For example, I remember once hearing a woman sneeze in the toilet at work. The power of the sneeze vibrated the door and echoed throughout the room. When I saw which of my colleagues came out, she occupied my thoughts for a very long time for several months, years and even today I think of her. (I even thought at that moment that she came in there so that she could sneeze or even be sneezed). If I hadn't had this sneezing fetish, I probably would have walked past the toilet door without even paying attention and it wouldn't have impacted my thoughts for all these years.

Regarding my fictions, I love to write, it's one of my passions. If I hadn't had my sneeze fetish, I would focus more on my non-erotic stories. I would then experience a whole other pleasure, because when I write a novel or a classic story, I feel mostly fun, whereas with my fictions of sneezing, I am rather excited. x)

For my private life, if I wasn't attracted to sneezing, I think I would have been attracted to something else entirely. We all have our differences, some like sneezing, others noses, eyes, legs, buttocks, chests, hands, feet, domination, submissions, materials, always at different levels and from different angles of view. It is true that for sneezing, it is very different. Seeing someone sneeze in the street is something you can't always hide and for a sneeze fetish, it is a combination of intimacy for all to see. Which can be very disconcerting. So I think my life, my daily life would have been less troubled or disturbed and I could have focused my mind on other less intimate and personal matters.
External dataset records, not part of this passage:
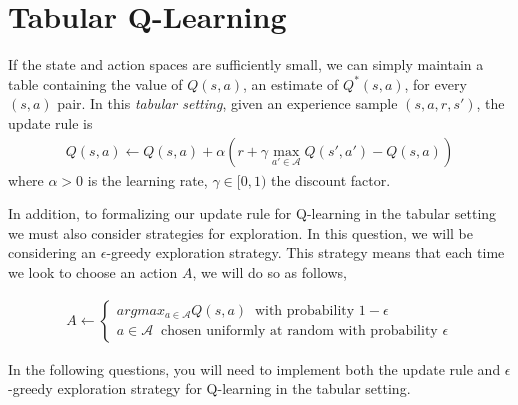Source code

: \section{Tabular Q-Learning}

If the state and action spaces are sufficiently small, we can simply maintain a table containing the value of $Q(s,a)$, an estimate of $Q^*(s,a)$, for every $(s,a)$ pair.
In this \emph{tabular setting}, given an experience sample $(s, a, r, s')$, the update rule is
\begin{align*}
Q(s,a) \leftarrow Q(s,a) + \alpha\left(r + \gamma \max_{a' \in \mathcal{A}}Q(s',a') - Q(s,a)\right)
\end{align*}
where $\alpha > 0$ is the learning rate, $\gamma \in [0,1)$ the discount factor.

In addition, to formalizing our update rule for Q-learning in the tabular setting we must also consider strategies for exploration. In this question, we will be considering an $\epsilon$-greedy exploration strategy. This strategy means that each time we look to choose an action $A$, we will do so as follows,

\begin{align*}
A \leftarrow \begin{cases}
				argmax_{a \in \mathcal{A}} Q(s,a) \;\; \text{with probability $1-\epsilon$} \\
				a \in \mathcal{A}  \;\; \text{chosen uniformly at random with probability $\epsilon$}
			 \end{cases}
\end{align*}

In the following questions, you will need to implement both the update rule and $\epsilon$-greedy exploration strategy for Q-learning in the tabular setting. 

\begin{enumerate}[(a)]

	

	

\end{enumerate}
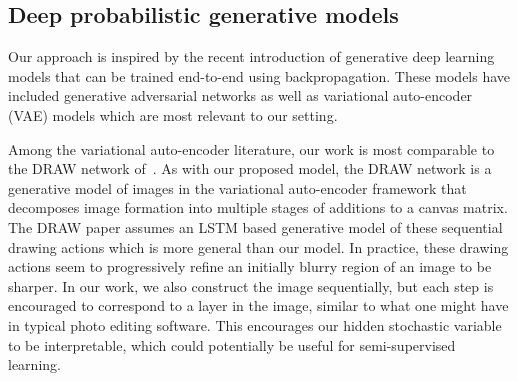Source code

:\label{sec:related}
\vspace{-2mm}

\subsection{Deep probabilistic generative models}
\vspace{-2mm}
Our approach is inspired by the recent introduction of generative deep learning models that can be
trained end-to-end using backpropagation.  These models have included
generative adversarial networks \citep{denton2015deep, goodfellow2014generative}
as well as variational auto-encoder (VAE) models \citep{Kingma2014,kingma2014semi,rezende2014stochastic,burda2015importance}
which are most relevant to our setting.  

Among the variational auto-encoder literature, our work is most comparable to 
the DRAW network of~\cite{gregor2015draw}.  As with our proposed model, 
the DRAW network is a generative model of images in the variational auto-encoder framework
that decomposes image formation into multiple stages of additions to a canvas matrix.  The DRAW paper assumes an LSTM based generative model of these sequential 
drawing actions which is more general than our model.
In practice, these drawing actions seem to progressively refine an initially blurry region of an image to  be sharper.
In our work, we also construct the image sequentially,
but each step is encouraged to correspond to a layer in the image,
similar to what one might have in typical photo editing software.
This encourages our hidden stochastic variable to be interpretable,
which could potentially be useful for semi-supervised learning.


\vspace{-2mm}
Nonetheless, I pride myself on being a sneeze fetish because I see my fetish as a very sweet, tender and complex attraction. When I sometimes hear about other people around me who are more focused on the buttocks or the chest, I find their words blunt and without any real tenderness. If I hadn't had this sweeter attraction, I might have been like them. :unsure:

In conclusion, my sneezing fetish has led me to who I am today, to my core identity. I feel a lot of good being as I am. Even though my daily life can be disturbed or embarrassed, I have learned to live this way and when I see certain people around me, who only focus on the surface of things. I am rather proud to be what I am. :razz:

Having said that, I also agree with what Travel says when it says it complicates things. It is often very difficult to be able to talk about it freely with other people. To be able to talk about it with his wife, that she can really understand us. Basically, there is really only here or on other websites where we can find people who really understand us, but we are often too dispersed around the world to be able to find ourselves.

Loneliness or the anguish of rejection, for a fetishist is very often unbearable. It would be so much easier if everyone had the same attractions, but no, the universe is a fan of diversity. Maybe one day, in a few centuries, people will be more open to the differences of others. Fortunately, it is already happening slowly. More and more people accept homosexuality and even other attractions. ^_^


@aggedy_ann
I am very saddened by your story, I sincerely sympathize. In a way, I went through a bit of the same thing. During my childhood and part of my adolescence, I found myself cut off from everything and I always felt that I had lost a lot of possibilities at this level. My fetishism wasn't the main cause, but it was part of it because I felt way too different.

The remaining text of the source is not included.